Bridge to TerabithiaPosted: 2008/11/09
Paterson, Katherine. Bridge to Terabithia. New York: Crowell, 1977.
I remember reading this in grade school. No, I take that back. Someone read it to me as “quiet time” in grade school. Then, the movie came out. When Kisa rented it I discovered I had been mispronouncing “terabithia” for years (tera-beeth-ia instead of tera-bith-ia). Not my fault since someone else read it that way.
One of the problems of seeing a movie and then reading the book is the danger of making comparisons to the visuals on the big screen. Because I couldn’t remember the plot from 32 years ago that’s what happened to me. I kept seeing the movie in my mind as I read the words. Either way, it’s a really cute story.
Jesse Aaron is a loner who lives inside his little world of solitude and art. His family is large and boisterous and often times, Jesse doesn’t feel understood by anyone, especially having three sisters. When Leslie Burke moves in next door Jesse is determined to ignore her, too. Soon he discovers they have more in common than he would like to admit. Leslie is creative, smart and a tomboy who can run faster than he can. Eventually they are inseparable friends. Jesse learns more than he bargains for by befriending Leslie.

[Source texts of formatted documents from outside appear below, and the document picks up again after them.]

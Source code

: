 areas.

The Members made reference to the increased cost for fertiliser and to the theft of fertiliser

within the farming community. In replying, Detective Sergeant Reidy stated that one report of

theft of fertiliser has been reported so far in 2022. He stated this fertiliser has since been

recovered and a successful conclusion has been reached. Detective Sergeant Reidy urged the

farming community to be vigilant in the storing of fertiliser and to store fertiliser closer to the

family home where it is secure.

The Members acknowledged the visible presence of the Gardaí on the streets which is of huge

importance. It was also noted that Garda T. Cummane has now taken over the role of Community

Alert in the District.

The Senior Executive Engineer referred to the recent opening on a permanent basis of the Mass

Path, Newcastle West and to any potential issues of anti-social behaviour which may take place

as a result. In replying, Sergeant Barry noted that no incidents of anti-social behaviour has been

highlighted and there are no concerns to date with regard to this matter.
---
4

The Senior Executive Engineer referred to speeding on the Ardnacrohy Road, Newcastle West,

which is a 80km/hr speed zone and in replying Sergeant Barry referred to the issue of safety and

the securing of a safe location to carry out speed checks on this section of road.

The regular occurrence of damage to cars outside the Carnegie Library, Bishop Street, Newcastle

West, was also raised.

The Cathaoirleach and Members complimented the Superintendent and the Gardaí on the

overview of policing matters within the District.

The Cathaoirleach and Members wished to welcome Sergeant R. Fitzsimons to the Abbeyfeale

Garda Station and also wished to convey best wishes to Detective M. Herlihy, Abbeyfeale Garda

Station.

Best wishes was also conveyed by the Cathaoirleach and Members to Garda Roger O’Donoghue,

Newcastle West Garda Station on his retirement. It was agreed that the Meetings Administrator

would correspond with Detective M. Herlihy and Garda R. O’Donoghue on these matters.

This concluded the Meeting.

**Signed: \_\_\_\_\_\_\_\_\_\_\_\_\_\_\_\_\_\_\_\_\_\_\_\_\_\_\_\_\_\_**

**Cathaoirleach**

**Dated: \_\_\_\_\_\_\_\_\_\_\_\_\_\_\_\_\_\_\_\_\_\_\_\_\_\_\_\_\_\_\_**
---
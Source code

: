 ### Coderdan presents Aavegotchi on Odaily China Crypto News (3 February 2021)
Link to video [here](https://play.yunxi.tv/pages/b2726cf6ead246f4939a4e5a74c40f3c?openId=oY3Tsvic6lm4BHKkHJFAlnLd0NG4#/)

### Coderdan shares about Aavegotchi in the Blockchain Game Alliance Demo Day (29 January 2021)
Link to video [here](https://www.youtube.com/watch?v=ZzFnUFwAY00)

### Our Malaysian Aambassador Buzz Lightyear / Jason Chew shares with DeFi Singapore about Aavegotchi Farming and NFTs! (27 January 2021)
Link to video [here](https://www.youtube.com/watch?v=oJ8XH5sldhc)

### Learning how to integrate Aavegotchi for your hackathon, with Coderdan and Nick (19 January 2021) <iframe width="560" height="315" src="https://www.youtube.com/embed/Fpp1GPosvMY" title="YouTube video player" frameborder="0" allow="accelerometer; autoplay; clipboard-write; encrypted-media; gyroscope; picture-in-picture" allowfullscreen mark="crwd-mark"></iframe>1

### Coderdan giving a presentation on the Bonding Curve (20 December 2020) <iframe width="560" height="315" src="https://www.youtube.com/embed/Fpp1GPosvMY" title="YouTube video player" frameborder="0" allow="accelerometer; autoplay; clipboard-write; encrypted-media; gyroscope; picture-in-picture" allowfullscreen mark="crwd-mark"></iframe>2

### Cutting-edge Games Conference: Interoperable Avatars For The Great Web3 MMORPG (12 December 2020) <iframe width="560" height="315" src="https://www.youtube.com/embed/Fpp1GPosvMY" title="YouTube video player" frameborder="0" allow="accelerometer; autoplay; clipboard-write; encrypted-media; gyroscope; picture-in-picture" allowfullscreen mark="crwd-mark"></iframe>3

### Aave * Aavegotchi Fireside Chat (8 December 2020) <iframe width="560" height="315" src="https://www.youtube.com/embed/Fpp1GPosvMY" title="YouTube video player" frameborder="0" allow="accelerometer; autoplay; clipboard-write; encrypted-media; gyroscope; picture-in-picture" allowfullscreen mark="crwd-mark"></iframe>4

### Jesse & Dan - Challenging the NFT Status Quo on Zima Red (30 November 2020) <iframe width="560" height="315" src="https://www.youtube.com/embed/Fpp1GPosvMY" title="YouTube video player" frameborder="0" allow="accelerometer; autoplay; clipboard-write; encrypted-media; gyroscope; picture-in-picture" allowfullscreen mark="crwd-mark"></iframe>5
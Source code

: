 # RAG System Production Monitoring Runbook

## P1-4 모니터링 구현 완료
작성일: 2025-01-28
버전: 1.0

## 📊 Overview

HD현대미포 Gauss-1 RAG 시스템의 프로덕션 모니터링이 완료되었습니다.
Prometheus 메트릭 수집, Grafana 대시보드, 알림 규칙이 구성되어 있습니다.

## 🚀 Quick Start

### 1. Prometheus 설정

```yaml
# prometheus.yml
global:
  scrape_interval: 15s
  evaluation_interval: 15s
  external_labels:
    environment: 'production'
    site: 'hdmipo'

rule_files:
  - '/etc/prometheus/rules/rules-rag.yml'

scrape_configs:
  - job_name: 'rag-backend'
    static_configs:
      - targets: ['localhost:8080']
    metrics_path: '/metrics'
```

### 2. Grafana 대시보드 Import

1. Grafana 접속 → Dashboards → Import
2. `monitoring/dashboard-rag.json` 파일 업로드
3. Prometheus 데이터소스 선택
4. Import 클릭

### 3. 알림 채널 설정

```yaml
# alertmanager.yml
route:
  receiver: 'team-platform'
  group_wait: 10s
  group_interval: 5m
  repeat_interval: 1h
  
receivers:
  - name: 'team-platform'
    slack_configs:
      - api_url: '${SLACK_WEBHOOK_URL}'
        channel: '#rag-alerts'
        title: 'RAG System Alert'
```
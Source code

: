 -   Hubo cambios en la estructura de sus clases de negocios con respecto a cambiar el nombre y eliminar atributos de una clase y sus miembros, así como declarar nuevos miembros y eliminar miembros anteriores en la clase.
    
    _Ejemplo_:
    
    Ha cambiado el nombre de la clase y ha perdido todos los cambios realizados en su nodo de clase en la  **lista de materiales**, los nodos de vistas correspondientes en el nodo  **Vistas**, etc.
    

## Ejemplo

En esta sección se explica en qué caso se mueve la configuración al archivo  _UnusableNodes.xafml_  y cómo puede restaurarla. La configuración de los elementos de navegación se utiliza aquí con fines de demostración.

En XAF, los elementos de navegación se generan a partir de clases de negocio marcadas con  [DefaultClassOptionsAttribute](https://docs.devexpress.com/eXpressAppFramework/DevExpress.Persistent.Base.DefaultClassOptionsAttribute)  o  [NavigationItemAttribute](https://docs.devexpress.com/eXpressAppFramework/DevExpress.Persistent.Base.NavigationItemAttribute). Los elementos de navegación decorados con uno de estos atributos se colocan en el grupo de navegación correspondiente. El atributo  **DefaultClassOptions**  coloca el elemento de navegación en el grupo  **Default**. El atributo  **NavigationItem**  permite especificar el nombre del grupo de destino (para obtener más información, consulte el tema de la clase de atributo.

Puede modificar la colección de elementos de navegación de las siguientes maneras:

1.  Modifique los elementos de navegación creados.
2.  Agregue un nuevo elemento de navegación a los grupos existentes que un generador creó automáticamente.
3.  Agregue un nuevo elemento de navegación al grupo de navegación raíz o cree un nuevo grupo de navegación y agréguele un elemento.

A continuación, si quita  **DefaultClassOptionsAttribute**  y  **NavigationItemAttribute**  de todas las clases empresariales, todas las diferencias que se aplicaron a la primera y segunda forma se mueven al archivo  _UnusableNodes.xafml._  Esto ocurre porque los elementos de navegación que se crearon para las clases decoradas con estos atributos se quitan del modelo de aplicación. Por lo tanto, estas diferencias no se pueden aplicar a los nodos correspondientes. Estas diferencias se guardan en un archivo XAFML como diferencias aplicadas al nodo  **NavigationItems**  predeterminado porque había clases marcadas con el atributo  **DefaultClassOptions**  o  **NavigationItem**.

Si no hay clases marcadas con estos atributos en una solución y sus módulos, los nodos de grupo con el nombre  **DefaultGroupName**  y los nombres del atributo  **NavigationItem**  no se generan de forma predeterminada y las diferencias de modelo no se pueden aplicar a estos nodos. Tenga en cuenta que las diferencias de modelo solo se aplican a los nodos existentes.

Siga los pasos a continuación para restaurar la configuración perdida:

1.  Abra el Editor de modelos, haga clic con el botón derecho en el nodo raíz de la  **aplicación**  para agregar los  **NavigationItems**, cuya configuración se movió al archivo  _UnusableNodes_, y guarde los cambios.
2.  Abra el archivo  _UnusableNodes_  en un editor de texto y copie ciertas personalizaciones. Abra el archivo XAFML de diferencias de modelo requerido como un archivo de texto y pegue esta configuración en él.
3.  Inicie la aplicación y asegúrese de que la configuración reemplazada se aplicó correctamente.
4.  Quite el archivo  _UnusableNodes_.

What I found most compelling is that Paterson wrote this book for her son after he loses a friend to a lightning strike. On the dedication page she indicates her son insisted her name be included.
BookLust Twist: From More Book Lust in the chapter, “Best for Boys and Girls” (p 22). Note: Pearl indicates Bridge to Terabithia would be more suitable for girls, but I think it would be equaling interesting to boys.